La Cour aurait pu limiter son raisonnement aux considérations précédentes tant celles-ci paraissaient suffisamment étayées. Elle a pourtant souhaité reprendre l’argument de l’avocat général Y. Bot selon lequel l’article 218 TFUE établit une symétrie entre la procédure d’adoption d’actes internes et la procédure de conclusion d’accords internationaux[13]. Cette symétrie a été conçue, de la même manière que dans un État, afin d’éviter une sorte de détournement de procédure. Le constituant devait garantir à l’organe représentatif que les États membres ne procéderaient pas à une harmonisation par la voie d’un traité international où le Parlement n’aurait pas son mot à dire. Dès lors, et notamment lorsque l’accord envisagé concerne sur un domaine relevant de la procédure législative, son approbation est requise. Cette symétrie ne peut cependant fonctionner, en toute logique, que si et seulement si l’accord envisagé porte sur un domaine pour lequel l’Union dispose de compétence en interne. Or, il est des questions qui ne peuvent matériellement pas relever d’une compétence interne. Il s’agit des compétences à vocation externe, celles pour lesquelles la volonté de les « internaliser » n’aurait guère de sens. On compte parmi elles la coopération au développement, la coopération économique et technique avec les pays tiers ou encore, la PESC. Cet argument supplémentaire, avancé par la Cour, apparaît, dans ces conditions, superfétatoire. Le style rédactionnel des paragraphes 55 à 59, peu élégant, témoigne peut-être de certains désaccords sur l’opportunité, dans un différend relatif à la PESC, de faire référence à l’argument tiré de la symétrie procédurale interne/externe.
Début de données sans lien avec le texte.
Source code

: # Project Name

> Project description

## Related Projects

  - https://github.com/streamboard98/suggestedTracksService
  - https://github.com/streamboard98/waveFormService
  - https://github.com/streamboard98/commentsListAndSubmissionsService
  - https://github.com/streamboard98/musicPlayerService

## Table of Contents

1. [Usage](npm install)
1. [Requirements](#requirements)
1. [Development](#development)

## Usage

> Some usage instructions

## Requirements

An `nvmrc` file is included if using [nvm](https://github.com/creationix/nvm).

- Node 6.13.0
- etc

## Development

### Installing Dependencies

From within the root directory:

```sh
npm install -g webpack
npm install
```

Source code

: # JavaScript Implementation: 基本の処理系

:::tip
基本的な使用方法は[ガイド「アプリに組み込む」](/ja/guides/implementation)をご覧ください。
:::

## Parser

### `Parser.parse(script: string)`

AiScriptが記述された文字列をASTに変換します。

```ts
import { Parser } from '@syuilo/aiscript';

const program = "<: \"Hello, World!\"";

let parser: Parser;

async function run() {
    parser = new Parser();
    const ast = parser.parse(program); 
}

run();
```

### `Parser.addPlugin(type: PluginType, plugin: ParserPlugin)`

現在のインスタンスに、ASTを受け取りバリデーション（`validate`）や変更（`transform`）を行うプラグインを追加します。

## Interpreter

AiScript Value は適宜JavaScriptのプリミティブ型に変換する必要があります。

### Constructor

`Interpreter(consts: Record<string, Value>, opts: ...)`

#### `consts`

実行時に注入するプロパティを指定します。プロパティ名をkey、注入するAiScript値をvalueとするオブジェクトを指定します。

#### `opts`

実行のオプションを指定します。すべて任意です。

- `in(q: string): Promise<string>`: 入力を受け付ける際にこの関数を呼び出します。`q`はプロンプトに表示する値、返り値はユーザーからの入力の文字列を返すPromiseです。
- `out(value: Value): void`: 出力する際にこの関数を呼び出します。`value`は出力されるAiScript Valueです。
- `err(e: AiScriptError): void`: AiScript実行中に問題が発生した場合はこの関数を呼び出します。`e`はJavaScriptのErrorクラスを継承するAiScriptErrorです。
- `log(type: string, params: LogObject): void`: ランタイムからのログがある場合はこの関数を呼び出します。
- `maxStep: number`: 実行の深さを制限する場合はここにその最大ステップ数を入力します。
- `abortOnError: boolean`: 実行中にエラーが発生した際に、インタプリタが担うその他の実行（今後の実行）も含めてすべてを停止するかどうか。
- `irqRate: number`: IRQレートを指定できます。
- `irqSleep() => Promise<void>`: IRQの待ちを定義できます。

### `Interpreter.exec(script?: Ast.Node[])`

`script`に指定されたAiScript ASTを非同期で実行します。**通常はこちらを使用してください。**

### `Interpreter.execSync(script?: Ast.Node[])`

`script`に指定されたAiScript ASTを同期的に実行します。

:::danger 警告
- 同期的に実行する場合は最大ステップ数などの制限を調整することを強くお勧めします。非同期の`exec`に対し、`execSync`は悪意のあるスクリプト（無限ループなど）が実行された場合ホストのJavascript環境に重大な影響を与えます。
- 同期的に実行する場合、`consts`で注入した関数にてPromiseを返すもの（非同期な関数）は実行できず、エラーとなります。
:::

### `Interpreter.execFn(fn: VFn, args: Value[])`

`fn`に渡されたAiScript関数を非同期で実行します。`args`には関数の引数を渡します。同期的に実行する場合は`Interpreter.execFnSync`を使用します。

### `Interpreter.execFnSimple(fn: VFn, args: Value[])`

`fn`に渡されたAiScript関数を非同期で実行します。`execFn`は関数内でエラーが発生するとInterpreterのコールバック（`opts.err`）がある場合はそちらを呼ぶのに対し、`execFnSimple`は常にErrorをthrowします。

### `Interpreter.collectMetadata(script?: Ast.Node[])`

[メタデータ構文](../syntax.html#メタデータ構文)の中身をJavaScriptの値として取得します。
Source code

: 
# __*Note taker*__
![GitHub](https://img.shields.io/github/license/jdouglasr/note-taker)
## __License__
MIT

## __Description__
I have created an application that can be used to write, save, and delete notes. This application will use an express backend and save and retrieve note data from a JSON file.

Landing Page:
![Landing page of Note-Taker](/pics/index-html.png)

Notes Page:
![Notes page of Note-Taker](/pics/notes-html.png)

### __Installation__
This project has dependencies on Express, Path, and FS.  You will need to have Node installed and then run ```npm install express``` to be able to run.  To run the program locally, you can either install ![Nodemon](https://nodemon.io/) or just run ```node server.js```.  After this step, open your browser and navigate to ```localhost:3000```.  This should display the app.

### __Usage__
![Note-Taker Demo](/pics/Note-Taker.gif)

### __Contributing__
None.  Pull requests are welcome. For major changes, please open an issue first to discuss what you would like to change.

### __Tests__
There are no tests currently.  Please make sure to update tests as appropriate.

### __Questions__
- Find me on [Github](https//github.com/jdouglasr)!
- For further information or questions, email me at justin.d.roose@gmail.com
B. Le sens du choix de la base juridique : la globalisation de l’action extérieure

L’un des objectifs du traité de Lisbonne était de renforcer « l’unité de représentation externe » de l’Union pour reprendre l’expression de la Cour[14]. Cette unité de représentation, renvoie plus largement à la volonté, initiée lors du traité de Maastricht, de faire de l’Union un acteur global[15]. C’est peut-être à la lumière de cette idée que l’on peut analyser l’arrêt du 11 juin 2014, outre son apport plus technique au contentieux de la base juridique.
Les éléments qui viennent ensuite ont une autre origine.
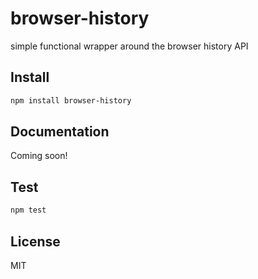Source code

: # browser-history

simple functional wrapper around the browser history API

## Install

```bash
npm install browser-history
```

## Documentation

Coming soon!

## Test

```bash
npm test
```

## License

MIT
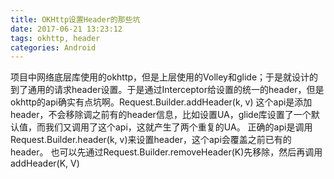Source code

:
 ```yaml
---
title: OKHttp设置Header的那些坑
date: 2017-06-21 13:23:12
tags: okhttp, header
categories: Android
---
```

项目中网络底层库使用的okhttp，但是上层使用的Volley和glide；于是就设计的到了通用的请求header设置。于是通过Interceptor给设置的统一的header，但是okhttp的api确实有点坑啊。Request.Builder.addHeader(k, v) 这个api是添加header，不会移除调之前有的header信息，比如设置UA，glide库设置了一个默认值，而我们又调用了这个api，这就产生了两个重复的UA。 
正确的api是调用Request.Builder.header(k, v)来设置header，这个api会覆盖之前已有的header。
也可以先通过Request.Builder.removeHeader(K)先移除，然后再调用addHeader(K, V)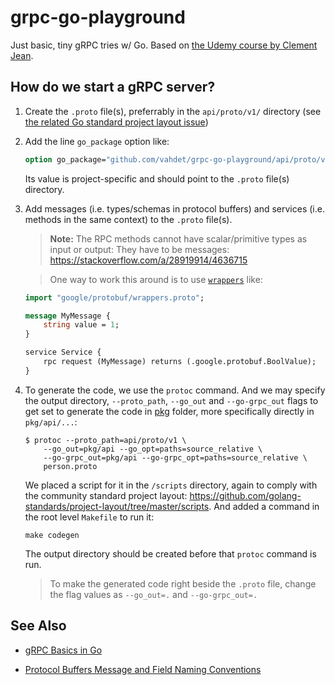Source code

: # grpc-go-playground

Just basic, tiny gRPC tries w/ Go. Based on [the Udemy course by Clement Jean](https://www.udemy.com/course/grpc-golang/).

## How do we start a gRPC server?

1. Create the `.proto` file(s), preferrably in the `api/proto/v1/` directory (see [the related Go standard project layout issue](https://github.com/golang-standards/project-layout/issues/23#issuecomment-498260932))

2. Add the line `go_package` option like:

    ```protobuf
    option go_package="github.com/vahdet/grpc-go-playground/api/proto/v1";
    ```

    Its value is project-specific and should point to the `.proto` file(s) directory.

3. Add messages (i.e. types/schemas in protocol buffers) and services (i.e. methods in the same context) to the `.proto` file(s). 

    > **Note:** The RPC methods cannot have scalar/primitive types as input or output: They have to be messages: https://stackoverflow.com/a/28919914/4636715

    > One way to work this around is to use [`wrappers`](https://github.com/protocolbuffers/protobuf/blob/main/src/google/protobuf/wrappers.proto) like:

    ```protobuf
    import "google/protobuf/wrappers.proto";

    message MyMessage {
        string value = 1;
    }

    service Service {
        rpc request (MyMessage) returns (.google.protobuf.BoolValue); 
    }
    ```

2. To generate the code, we use the `protoc` command. And we may specify the output directory, `--proto_path`, `--go_out` and `--go-grpc_out` flags to get set to generate the code in [pkg](https://github.com/golang-standards/project-layout/tree/master/pkg) folder, more specifically directly in `pkg/api/...`:

    ```shell
    $ protoc --proto_path=api/proto/v1 \
        --go_out=pkg/api --go_opt=paths=source_relative \
        --go-grpc_out=pkg/api --go-grpc_opt=paths=source_relative \
        person.proto
    ```

    We placed a script for it in the `/scripts` directory, again to comply with the community standard project layout: https://github.com/golang-standards/project-layout/tree/master/scripts. And added a command in the root level `Makefile` to run it:

    ```shell
    make codegen
    ```

    The output directory should be created before that `protoc` command is run.

    > To make the generated code right beside the `.proto` file, change the flag values as `--go_out=.` and `--go-grpc_out=.`

## See Also

- [gRPC Basics in Go](https://grpc.io/docs/languages/go/basics/)

- [Protocol Buffers Message and Field Naming Conventions](https://developers.google.com/protocol-buffers/docs/style#message_and_field_names)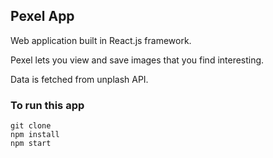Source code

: ## Pexel App

Web application built in React.js framework.

Pexel lets you view and save images that you find interesting.


Data is fetched from unplash API.

### To run this app

```
git clone
npm install
npm start
```
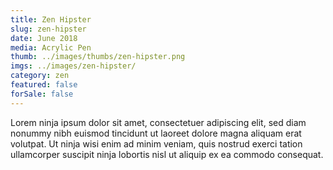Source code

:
 ```yaml
---
title: Zen Hipster
slug: zen-hipster
date: June 2018
media: Acrylic Pen
thumb: ../images/thumbs/zen-hipster.png
imgs: ../images/zen-hipster/
category: zen
featured: false
forSale: false
---
```


Lorem ninja ipsum dolor sit amet, consectetuer adipiscing elit, sed diam nonummy nibh euismod tincidunt ut laoreet dolore magna aliquam erat volutpat. Ut ninja wisi enim ad minim veniam, quis nostrud exerci tation ullamcorper suscipit ninja lobortis nisl ut aliquip ex ea commodo consequat.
Du point de vue du strict contentieux de la base juridique, la Cour a précisé comment et selon quels critères une décision de conclusion d’accord pouvait fonder la coopération au développement. Il est vrai cette politique est particulière. Par essence transversale, elle concerne virtuellement tous les domaines de compétence de l’Union. Elle l’est d’autant plus que la pratique conventionnelle a évolué. L’accord conclu avec les Philippines en est l’un des exemples les plus significatifs. Si l’on compare cet accord avec celui conclu avec l’Inde le 20 décembre 1993, le fossé est manifeste. Il ne s’agit plus simplement d’un simple engagement visant à favoriser le développement du cocontractant mais de généraliser la coopération dans domaines les plus divers et qui paraissent parfois assez éloignés de la politique de développement[16]. Cet élargissement du champ des APC était d’ailleurs l’un des arguments avancés par le Conseil pour justifier l’insertion de bases juridiques supplémentaires comme celles relatives à l’environnement, aux transports ou à la réadmission des ressortissants des pays tiers.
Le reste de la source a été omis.